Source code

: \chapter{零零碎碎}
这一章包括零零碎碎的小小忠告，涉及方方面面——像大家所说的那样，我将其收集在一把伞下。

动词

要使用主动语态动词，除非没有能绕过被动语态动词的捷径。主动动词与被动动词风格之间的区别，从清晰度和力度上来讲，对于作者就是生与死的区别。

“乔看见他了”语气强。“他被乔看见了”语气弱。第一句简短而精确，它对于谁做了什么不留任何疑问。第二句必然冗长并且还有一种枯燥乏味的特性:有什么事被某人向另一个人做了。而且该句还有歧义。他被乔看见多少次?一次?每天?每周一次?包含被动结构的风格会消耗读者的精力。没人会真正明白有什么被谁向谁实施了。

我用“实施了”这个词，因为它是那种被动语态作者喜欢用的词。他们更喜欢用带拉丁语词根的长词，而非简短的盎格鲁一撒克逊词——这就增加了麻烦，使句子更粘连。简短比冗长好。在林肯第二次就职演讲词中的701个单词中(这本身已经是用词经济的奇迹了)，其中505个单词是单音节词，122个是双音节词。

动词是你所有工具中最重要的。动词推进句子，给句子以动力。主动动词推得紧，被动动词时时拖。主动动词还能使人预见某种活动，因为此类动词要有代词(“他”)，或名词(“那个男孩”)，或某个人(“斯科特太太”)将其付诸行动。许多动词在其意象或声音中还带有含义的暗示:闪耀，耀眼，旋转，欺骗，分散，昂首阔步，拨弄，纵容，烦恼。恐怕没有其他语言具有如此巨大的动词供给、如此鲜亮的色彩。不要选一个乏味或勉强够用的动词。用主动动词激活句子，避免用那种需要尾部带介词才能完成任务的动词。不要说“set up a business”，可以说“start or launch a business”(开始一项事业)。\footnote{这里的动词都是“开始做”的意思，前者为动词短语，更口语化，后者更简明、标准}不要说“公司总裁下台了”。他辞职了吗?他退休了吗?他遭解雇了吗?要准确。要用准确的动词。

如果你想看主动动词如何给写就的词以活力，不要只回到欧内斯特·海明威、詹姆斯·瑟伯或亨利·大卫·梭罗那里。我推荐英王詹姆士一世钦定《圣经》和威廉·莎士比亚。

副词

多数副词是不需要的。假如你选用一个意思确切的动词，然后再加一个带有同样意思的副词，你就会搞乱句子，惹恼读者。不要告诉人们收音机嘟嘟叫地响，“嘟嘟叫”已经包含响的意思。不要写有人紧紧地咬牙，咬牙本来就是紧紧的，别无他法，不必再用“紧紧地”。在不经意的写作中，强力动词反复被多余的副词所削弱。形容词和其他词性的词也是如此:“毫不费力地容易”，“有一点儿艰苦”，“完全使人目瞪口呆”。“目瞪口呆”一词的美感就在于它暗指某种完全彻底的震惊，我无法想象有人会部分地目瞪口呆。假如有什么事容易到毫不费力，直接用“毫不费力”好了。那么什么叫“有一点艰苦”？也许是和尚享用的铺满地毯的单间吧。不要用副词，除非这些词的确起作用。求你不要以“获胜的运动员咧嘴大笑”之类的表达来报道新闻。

-=-=-

▶ _Directions_:
Word for word, repeat the lines that begin at the one with "这一章包括零零碎碎的小小忠告" and continue to the end of the listing above.

▶ _Task output_:
这一章包括零零碎碎的小小忠告，涉及方方面面——像大家所说的那样，我将其收集在一把伞下。

动词

要使用主动语态动词，除非没有能绕过被动语态动词的捷径。主动动词与被动动词风格之间的区别，从清晰度和力度上来讲，对于作者就是生与死的区别。

“乔看见他了”语气强。“他被乔看见了”语气弱。第一句简短而精确，它对于谁做了什么不留任何疑问。第二句必然冗长并且还有一种枯燥乏味的特性:有什么事被某人向另一个人做了。而且该句还有歧义。他被乔看见多少次?一次?每天?每周一次?包含被动结构的风格会消耗读者的精力。没人会真正明白有什么被谁向谁实施了。

我用“实施了”这个词，因为它是那种被动语态作者喜欢用的词。他们更喜欢用带拉丁语词根的长词，而非简短的盎格鲁一撒克逊词——这就增加了麻烦，使句子更粘连。简短比冗长好。在林肯第二次就职演讲词中的701个单词中(这本身已经是用词经济的奇迹了)，其中505个单词是单音节词，122个是双音节词。

动词是你所有工具中最重要的。动词推进句子，给句子以动力。主动动词推得紧，被动动词时时拖。主动动词还能使人预见某种活动，因为此类动词要有代词(“他”)，或名词(“那个男孩”)，或某个人(“斯科特太太”)将其付诸行动。许多动词在其意象或声音中还带有含义的暗示:闪耀，耀眼，旋转，欺骗，分散，昂首阔步，拨弄，纵容，烦恼。恐怕没有其他语言具有如此巨大的动词供给、如此鲜亮的色彩。不要选一个乏味或勉强够用的动词。用主动动词激活句子，避免用那种需要尾部带介词才能完成任务的动词。不要说“set up a business”，可以说“start or launch a business”(开始一项事业)。\footnote{这里的动词都是“开始做”的意思，前者为动词短语，更口语化，后者更简明、标准}不要说“公司总裁下台了”。他辞职了吗?他退休了吗?他遭解雇了吗?要准确。要用准确的动词。

如果你想看主动动词如何给写就的词以活力，不要只回到欧内斯特·海明威、詹姆斯·瑟伯或亨利·大卫·梭罗那里。我推荐英王詹姆士一世钦定《圣经》和威廉·莎士比亚。

副词

多数副词是不需要的。假如你选用一个意思确切的动词，然后再加一个带有同样意思的副词，你就会搞乱句子，惹恼读者。不要告诉人们收音机嘟嘟叫地响，“嘟嘟叫”已经包含响的意思。不要写有人紧紧地咬牙，咬牙本来就是紧紧的，别无他法，不必再用“紧紧地”。在不经意的写作中，强力动词反复被多余的副词所削弱。形容词和其他词性的词也是如此:“毫不费力地容易”，“有一点儿艰苦”，“完全使人目瞪口呆”。“目瞪口呆”一词的美感就在于它暗指某种完全彻底的震惊，我无法想象有人会部分地目瞪口呆。假如有什么事容易到毫不费力，直接用“毫不费力”好了。那么什么叫“有一点艰苦”？也许是和尚享用的铺满地毯的单间吧。不要用副词，除非这些词的确起作用。求你不要以“获胜的运动员咧嘴大笑”之类的表达来报道新闻。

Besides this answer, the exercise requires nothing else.